I am writing following Paul Shiells’ article, “Let’s raise a glass to the pubco model”, (Business comment, 2 March), which I read with growing incredulity.
Camra (the Campaign for Real Ale) has been campaigning for reform of the tied pubco model for ten years and, despite what Mr Shiells implied, we do not seek abolition of the tie – all we are calling for is reform in order that the model operates in a fair and equitable manner, something which it palpably doesn’t do at present.
Independent research conducted by CGA Strategy and commissioned by Camra last year found that 64.5 per cent of Scottish tied licensees report earning less than £15,000 per year, with some even claiming working family tax credits.
Some 75 per cent of Scottish tied licensees considered themselves to be worse off as a result of their tied agreements.

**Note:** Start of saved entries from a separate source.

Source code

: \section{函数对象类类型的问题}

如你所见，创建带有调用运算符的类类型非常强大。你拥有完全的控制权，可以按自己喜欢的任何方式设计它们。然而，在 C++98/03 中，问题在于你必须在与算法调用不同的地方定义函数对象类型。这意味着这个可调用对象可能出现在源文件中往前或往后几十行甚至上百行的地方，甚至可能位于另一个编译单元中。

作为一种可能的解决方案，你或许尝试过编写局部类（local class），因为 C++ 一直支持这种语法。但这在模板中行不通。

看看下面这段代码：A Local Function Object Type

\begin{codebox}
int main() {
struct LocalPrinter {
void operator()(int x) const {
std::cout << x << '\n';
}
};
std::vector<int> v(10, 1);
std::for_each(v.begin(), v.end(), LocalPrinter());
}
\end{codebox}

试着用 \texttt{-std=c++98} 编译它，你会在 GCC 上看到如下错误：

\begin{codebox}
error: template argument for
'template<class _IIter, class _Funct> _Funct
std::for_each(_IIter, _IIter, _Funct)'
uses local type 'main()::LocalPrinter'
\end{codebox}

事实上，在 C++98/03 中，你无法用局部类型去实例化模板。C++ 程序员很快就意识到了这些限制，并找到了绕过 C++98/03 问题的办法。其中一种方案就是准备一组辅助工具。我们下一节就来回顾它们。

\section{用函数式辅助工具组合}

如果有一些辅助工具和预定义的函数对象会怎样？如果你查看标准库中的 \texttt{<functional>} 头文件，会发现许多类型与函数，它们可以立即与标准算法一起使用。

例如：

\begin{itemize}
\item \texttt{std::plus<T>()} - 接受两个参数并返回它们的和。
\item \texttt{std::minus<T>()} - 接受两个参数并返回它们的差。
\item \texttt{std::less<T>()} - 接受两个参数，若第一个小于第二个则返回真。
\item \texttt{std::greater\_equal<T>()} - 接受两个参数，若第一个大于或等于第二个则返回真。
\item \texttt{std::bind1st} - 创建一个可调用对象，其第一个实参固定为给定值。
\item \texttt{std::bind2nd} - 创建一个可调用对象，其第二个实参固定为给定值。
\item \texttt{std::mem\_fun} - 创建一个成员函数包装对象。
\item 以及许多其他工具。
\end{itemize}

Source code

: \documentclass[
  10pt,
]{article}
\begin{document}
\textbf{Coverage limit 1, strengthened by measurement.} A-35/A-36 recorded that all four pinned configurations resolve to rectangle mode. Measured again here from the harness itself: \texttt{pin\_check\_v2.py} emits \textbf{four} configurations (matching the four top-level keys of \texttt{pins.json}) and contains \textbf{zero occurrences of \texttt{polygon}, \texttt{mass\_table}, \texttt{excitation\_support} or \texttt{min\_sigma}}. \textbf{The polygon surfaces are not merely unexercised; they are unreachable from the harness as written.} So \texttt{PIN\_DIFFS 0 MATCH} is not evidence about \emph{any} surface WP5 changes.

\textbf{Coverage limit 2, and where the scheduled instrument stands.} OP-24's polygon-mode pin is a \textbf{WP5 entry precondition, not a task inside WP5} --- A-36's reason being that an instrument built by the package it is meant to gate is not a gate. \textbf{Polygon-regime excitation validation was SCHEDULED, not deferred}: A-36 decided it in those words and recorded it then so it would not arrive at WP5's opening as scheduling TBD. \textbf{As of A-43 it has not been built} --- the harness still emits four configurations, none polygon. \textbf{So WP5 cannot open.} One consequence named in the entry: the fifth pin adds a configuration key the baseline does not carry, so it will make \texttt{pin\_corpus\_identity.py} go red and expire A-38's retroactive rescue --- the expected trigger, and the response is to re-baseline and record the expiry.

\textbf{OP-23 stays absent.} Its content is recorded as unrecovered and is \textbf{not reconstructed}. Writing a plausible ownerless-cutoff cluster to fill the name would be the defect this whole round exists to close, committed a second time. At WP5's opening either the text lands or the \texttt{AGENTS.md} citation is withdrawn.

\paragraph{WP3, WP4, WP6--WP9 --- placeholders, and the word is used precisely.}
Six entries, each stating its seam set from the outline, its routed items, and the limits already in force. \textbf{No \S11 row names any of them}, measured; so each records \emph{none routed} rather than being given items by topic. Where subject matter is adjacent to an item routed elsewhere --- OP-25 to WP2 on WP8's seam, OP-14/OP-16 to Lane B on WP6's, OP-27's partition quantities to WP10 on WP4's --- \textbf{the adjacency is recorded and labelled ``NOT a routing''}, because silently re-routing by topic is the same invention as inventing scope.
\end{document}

Moreover, 96.5 per cent believed they did not pay a reduced rent that fully takes into account the higher prices paid for tied products.
The Market Rent Only option that we advocate (and which is set to be introduced in England and Wales) simply provides the option for licensees to choose to buy their beer on the open market at a fair price.
If pub companies make their deals fair, then licensees won’t need to take up this option. The notion that “tied pub company retail beer prices are on average 6 per cent lower than free-of-tie retail prices” beggars belief and I notice that Mr Shiells offers not a shred of evidence to back that up – perhaps because there is none.
Finally, a resounding 99 per cent of all respondents felt that the Scottish Government should act to ensure the protections afforded to tied licensees in England & Wales are also applied in Scotland.
At present the Pubs Code and Adjudicator is not set to apply in Scotland but we urge the government to ensure Scottish tied licensees are not left behind.